Solent Stars - Memories

by Graham Hiley

Graham Hiley was the local sports reporter for the Daily Echo assigned to basketball coverage in the mid to late 1980s. He had succeeded Bob Everett and was the writer of the article that announced "Stars of the court go out" as the Solent Stars club exited from the Carlsberg League at the end of the 1989/90 season after just ten years in existence.

Although over the years he has been only too pleased to acknowledge that the notice of demise was premature - indeed Graham is a spectator still at some of our home games - at the time, things did look bleak. Having reported on the club for a time, he had views as to how the present situation had come about.

"The rot began to set in for the Stars at the start of the 1984-85 season after signing Driller Killer Dan Callandrillo from Bracknell as a panic replacement for Karl Tatham. But with Saiers and TJ Robinson also in the side, Solent now had three Americans. Only two could ever play in one match which meant an extra set of very expensive wages.

The transfer generated enormous excitement among the fans. Solent beat Warrington 91 - 80 at Fleming park to claim the first British Championship. Then in December 1984 came the shock announcement that Solent would fold in a fortnight unless a major sponsor would step in with a rescue bid. While most of the players rallied to the cause and paid their own way to games, superstars Johnson and Callandrillo walked out saying, 'no pay, no play'.

A business consortium fronted by TJ Robinson outbid Portsmouth FC chairman, John Deacon, to save the club at the 11th hour - but things were never the same again. From then on it was more goodwill than hard cash that kept them going. Coach Jim Kelly left for German side Leverkusen and Steve Fitzsimons again took over once more.

Ironically his first game was at home to Telford who had that week been bought by John Deacon who moved the club to Portsmouth. With just six players sticking by the club, Kelly had predicted that the Stars would not win a game all season. In fact, the famous Stars spirit took them within a whisker of Wembley but their flu-hit side was beaten by Worthing in the Play-Off Quarter Finals.

Solent survived to start the 1985-86 season on a shoestring budget but the players continued to give their all and were rewarded with a gritty run to the Prudential Cup Final. Although they were thrashed by Kingston at the Royal Albert Hall (113 - 82) Solent had done enough to prove that they were still a force to be reckoned with.

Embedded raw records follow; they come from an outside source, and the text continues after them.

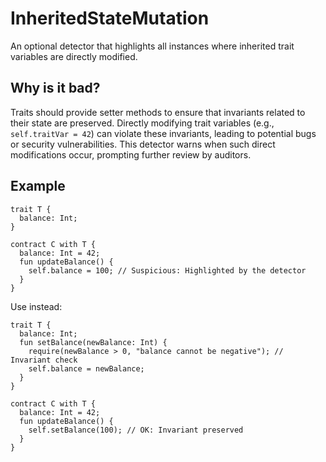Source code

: # InheritedStateMutation
An optional detector that highlights all instances where inherited trait variables
are directly modified.

## Why is it bad?
Traits should provide setter methods to ensure that invariants related to their
state are preserved. Directly modifying trait variables (e.g., `self.traitVar = 42`)
can violate these invariants, leading to potential bugs or security vulnerabilities.
This detector warns when such direct modifications occur, prompting further review
by auditors.

## Example
```tact
trait T {
  balance: Int;
}

contract C with T {
  balance: Int = 42;
  fun updateBalance() {
    self.balance = 100; // Suspicious: Highlighted by the detector
  }
}
```

Use instead:
```tact
trait T {
  balance: Int;
  fun setBalance(newBalance: Int) {
    require(newBalance > 0, "balance cannot be negative"); // Invariant check
    self.balance = newBalance;
  }
}

contract C with T {
  balance: Int = 42;
  fun updateBalance() {
    self.setBalance(100); // OK: Invariant preserved
  }
}
```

Although money was again still in short supply, Paul Philp was installed as a player coach for the 1986 - 87 season, which it seemed that Solent might not see. Then Draper Tools came up with a deal to keep the club afloat but all they could ever hope for was to keep their heads above water even though they harboured faint hopes of making the play-offs.

And that was to be the pattern from then on as directors spent hundreds of hours of their own time desperately seeking sponsors from one season to the next. The Glory Days had gone: it was just a case of survival.

Coach Mark Saiers' knowledge of the college game in America enabled Solent to pick up the talented duo of Phil Smith and Johnny Brown on the cheap and they were able to carry the team until Brown suddenly returned home. Despite pain of a knee injury, Saiers came out of retirement and played his heart out to help the club to the quarter finals of the play offs where they lost to champions Portsmouth. His reward was the sack two months into the new season as the result of another cost-cutting exercise despite sponsorship from A&B Homes. Phil Smith took over but it was always then a question of whether Solent could scrape into the play-offs. Inevitably, they just missed out.

As usual there was a pre-season plea for cash and an anonymous backer carried them through their next season. But this season there was to be no last-minute reprieve. Maybe the people had heard it all before and thought that the club was crying wolf again. This time it was for real. There was no more money available so the only alternative was to drop down to the regional league - a long way from the heights they once reached."